# Aim of the task
Here are some records; copy every line that holds the word "boolean".

# Data provided

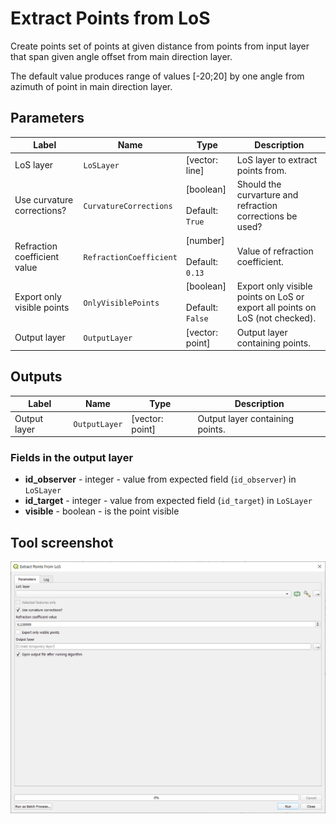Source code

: # Extract Points from LoS

Create points set of points at given distance from points from input layer that span given angle offset from main direction layer.

The default value produces range of values [-20;20] by one angle from azimuth of point in main direction layer.

## Parameters

| Label | Name | Type | Description |
| --- | --- | --- | --- |
| LoS layer | `LoSLayer` | [vector: line] | LoS layer to extract points from. |
| Use curvature corrections? | `CurvatureCorrections` | [boolean]<br/><br/>Default: `True` | Should the curvarture and refraction corrections be used? |
| Refraction coefficient value | `RefractionCoefficient` | [number] <br/><br/> Default: <br/> `0.13` | Value of refraction coefficient. |
| Export only visible points | `OnlyVisiblePoints` | [boolean]<br/><br/>Default: `False` | Export only visible points on LoS or export all points on LoS (not checked). |
| Output layer | `OutputLayer` | [vector: point] | Output layer containing points. |

## Outputs

| Label | Name | Type | Description |
| --- | --- | --- | --- |
| Output layer | `OutputLayer` | [vector: point] | Output layer containing points. |

### Fields in the output layer

* __id_observer__ - integer - value from expected field (`id_observer`) in `LoSLayer`
* __id_target__ - integer - value from expected field (`id_target`) in `LoSLayer`
* __visible__ - boolean - is the point visible

## Tool screenshot

![Extract Points from LoS](../../images/tool_extract_points_los.png)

# Solved problem
| Use curvature corrections? | `CurvatureCorrections` | [boolean]<br/><br/>Default: `True` | Should the curvarture and refraction corrections be used? |
| Export only visible points | `OnlyVisiblePoints` | [boolean]<br/><br/>Default: `False` | Export only visible points on LoS or export all points on LoS (not checked). |
* __visible__ - boolean - is the point visible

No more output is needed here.